─── PROVIDED MATERIAL ───

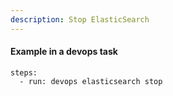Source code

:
 ```yaml
---
description: Stop ElasticSearch
---
```


#### Example in a devops task

    steps:
      - run: devops elasticsearch stop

───

**WHAT IS NEEDED:**
Leaving the pictures out, reproduce the entries above exactly.

**ANSWER TO THIS TASK:**
Source code

:
 ```yaml
---
description: Stop ElasticSearch
---
```


#### Example in a devops task

    steps:
      - run: devops elasticsearch stop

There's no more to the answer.